Material to process:
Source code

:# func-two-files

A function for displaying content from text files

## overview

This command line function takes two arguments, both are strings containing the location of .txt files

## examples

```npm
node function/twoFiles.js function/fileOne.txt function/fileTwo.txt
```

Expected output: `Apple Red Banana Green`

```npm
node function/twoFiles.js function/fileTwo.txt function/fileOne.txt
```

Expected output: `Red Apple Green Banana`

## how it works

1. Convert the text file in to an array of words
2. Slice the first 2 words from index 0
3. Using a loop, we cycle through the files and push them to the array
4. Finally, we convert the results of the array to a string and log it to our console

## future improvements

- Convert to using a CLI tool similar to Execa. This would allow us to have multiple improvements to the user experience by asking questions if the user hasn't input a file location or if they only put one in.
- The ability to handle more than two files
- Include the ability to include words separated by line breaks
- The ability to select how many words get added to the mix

What is required: Going through the listing, tally each line that contains "Expected", then state the total with no other text.

Exercise output: 2